The choice to power the spindle of the PCNC 1100 with an AC induction motor and VFD (Variable Speed Drive) was made in 2003. As time has progressed the cost of the VFD has increased and the technology has changed considerably, so a decision was made to investigate the state of the art of VFD technology and take another look at competing drive vendors.


A laundry list of improved operation was created prior to the drive search including;

  • Faster stopping of the spindle for reduced downtime on tool changes
  • Elimination of potentiometers for drive adjustments
  • Higher output power for increased cutting capacity
  • Wider speed range for more flexibility


When the PCNC 1100 was designed the selection of a VFD driver was a relatively easy decision, but the choice of which brand VFD driver was rather limited a few years back. We selected an analog volts/Hz driver because, at that time, the advanced technology drivers were considerably more expensive than the basic models. In the case of reasonably priced VFD's, the changing of technology from analog control to digital control has brought increased performance and features. While VFD's have become more expensive, the difference in price between a basic model and an advanced technology model has narrowed. For anyone unfamiliar with induction motor technology, the first question might be "what constitutes advanced technology in a VFD?" The answer to that question has its roots in the basic operating principles of a 3 phase induction motor. Any electric motor has a rotating magnetic field. Induction motors are referred to as an asynchronous design because the rotor turns at a lower speed than the rotating magnetic field. The difference between synchronous speed and actual speed is referred to as slip and it varies as the motor is loaded. Slip is characteristic of an induction motor because it does not have permanent magnets in the rotor, rather it has electric magnets. There are no brushes or slip rings to carry power the magnets of the rotor. The electrical current necessary to create the magnetic (flux) field of the rotor is generated by the difference in speed between the rotating magnetic field in the stator and the rotation of the rotor. Slip is what magnetizes the rotor. As the motor comes under load the magnetic field in the rotor needs to increase in strength, so the motor slows down, slip increases, and the generating effect of slip puts more current in the rotor. There are complex mathematical relationships between slip, torque, speed, current, and voltage. The variations among VFDs lie largely in their ability to manage the necessary calculations. It's a complex problem and the success of a VFD design is demonstrated by performance.
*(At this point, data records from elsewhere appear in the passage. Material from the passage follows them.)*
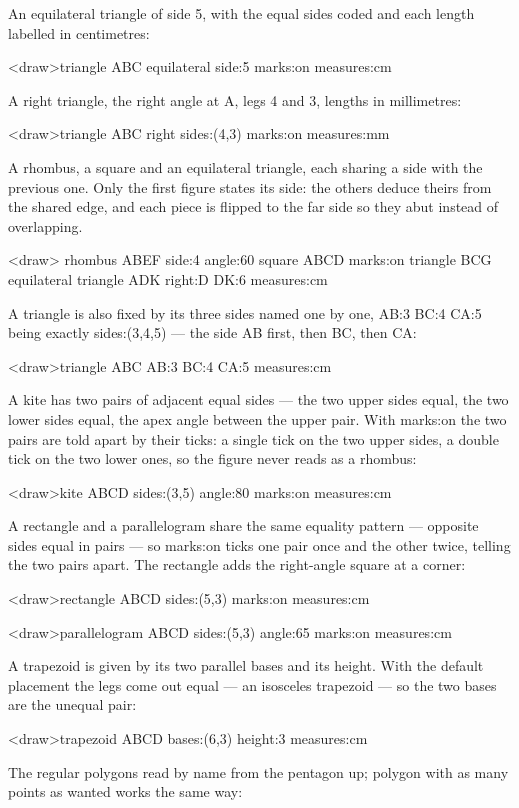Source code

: \documentclass[
  margins=8,
  font=Latin Modern Roman,
  size=12,
  linespread=1.4,
  lang=en
]{scholatex}
\begin{document}
An equilateral triangle of side 5, with the equal sides coded and each
length labelled in centimetres:

<draw>triangle ABC equilateral side:5 marks:on measures:cm

A right triangle, the right angle at A, legs 4 and 3, lengths in millimetres:

<draw>triangle ABC right sides:(4,3) marks:on measures:mm

A rhombus, a square and an equilateral triangle, each sharing a side with
the previous one. Only the first figure states its side: the others deduce
theirs from the shared edge, and each piece is flipped to the far side so
they abut instead of overlapping.

<draw>{
	rhombus ABEF side:4 angle:60
	square ABCD marks:on
	triangle BCG equilateral
	triangle ADK right:D DK:6 measures:cm
}

A triangle is also fixed by its three sides named one by one, AB:3 BC:4
CA:5 being exactly sides:(3,4,5) — the side AB first, then BC, then CA:

<draw>triangle ABC AB:3 BC:4 CA:5 measures:cm

A kite has two pairs of adjacent equal sides — the two upper sides equal,
the two lower sides equal, the apex angle between the upper pair. With
marks:on the two pairs are told apart by their ticks: a single tick on the
two upper sides, a double tick on the two lower ones, so the figure never
reads as a rhombus:

<draw>kite ABCD sides:(3,5) angle:80 marks:on measures:cm

A rectangle and a parallelogram share the same equality pattern — opposite
sides equal in pairs — so marks:on ticks one pair once and the other twice,
telling the two pairs apart. The rectangle adds the right-angle square at a
corner:

<draw>rectangle ABCD sides:(5,3) marks:on measures:cm

<draw>parallelogram ABCD sides:(5,3) angle:65 marks:on measures:cm

A trapezoid is given by its two parallel bases and its height. With the
default placement the legs come out equal — an isosceles trapezoid — so the
two bases are the unequal pair:

<draw>trapezoid ABCD bases:(6,3) height:3 measures:cm

The regular polygons read by name from the pentagon up; polygon with as
many points as wanted works the same way:
\end{document}
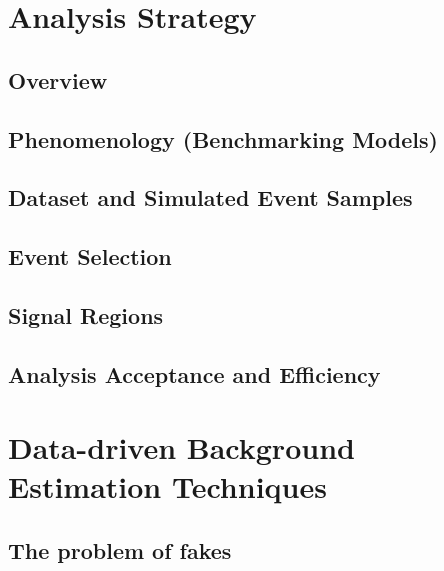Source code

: \documentclass{outhesis}
\begin{document}
\chapter{Analysis Strategy}\label{chap:strategy}
\graphicspath{{figures/strategy/}}
\section{Overview}\label{sec:strategy.overview}

\section{Phenomenology (Benchmarking Models)}\label{sec:strategy.pheno}

\section{Dataset and Simulated Event Samples}\label{sec:strategy.samples}

\section{Event Selection}\label{sec:strategy.sel}

\section{Signal Regions}\label{sec:strategy.sr}

\section{Analysis Acceptance and Efficiency}\label{sec:strategy.sr}


\chapter{Data-driven Background Estimation Techniques}\label{chap:fake}
\graphicspath{{figures/fake/}}
\section{The problem of fakes}\label{sec:fake.prob}

\end{document}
As various drive vendors were investigated, it became obvious that only digital drives would meet our needs. A number of digital drives were brought in house to test on the spindle. During this testing, it became clear that those drives with an enhanced operating algorithm outperformed the more standard drives.

There are 3 basic types of VFD's for Induction Motors:

  • Volts / Hz
  • Sensorless Vector
  • Closed Loop Vector

Volts / Hz drives have the simplest operating algorithms and are typically used for non-demanding applications such as conveyors and fans. These drives provide an output whose frequency and voltage changes to vary the speed of the motor. The drives have little knowledge of the motor characteristics or of the connected load. As load variations occur, the speed regulation suffers. Slip is roughly approximated through motor current and adjusted by a Slip Compensation term. Volts/Hz drives have the limitation of not being able to deliver significant torque at low speeds.

Sensorless Vector drives have significant computing power and have more knowledge of the motor and load than do Volts / Hz drives. Motor parameters are entered into the drive memory during set-up and the drives have software that measures motor characteristics. With this background knowledge the drives can make reasonably good judgments on what is happening with the motor and load, and therefore react better to changes in load. These drives can produce significant torque at lower speeds that Volts / Hz drives.

Closed Loop Vector drives have all the features of Sensorless Vector drives and in addition use a feedback device on the motor so it knows exact motor speed. Because the drive controls the rotation of the magnetic field in the stator and knows the rotation of the rotor, slip is known precisely, not estimated as in a Sensorless Vector. Closed Loop Vector drives have excellent speed regulation due to the feedback device on the motor The Closed Loop Vector drive acts much like an AC servo drive and can even be used in some servo applications. The big difference is in the motor. Servo motors have much less inertia than comparably powered induction motors and can provide much better performance at low speeds. Vector Drives are more expensive than Sensorless Vector drives, yet when used with standard induction motors the performance difference is minimal. Vector drives really shine when they're used with a vector induction motor instead of a standard induction motor. The combination of a vector drive and a vector motor is nearly as expensive as an AC servo but can also provide acceleration and zero speed torque like an AC servo.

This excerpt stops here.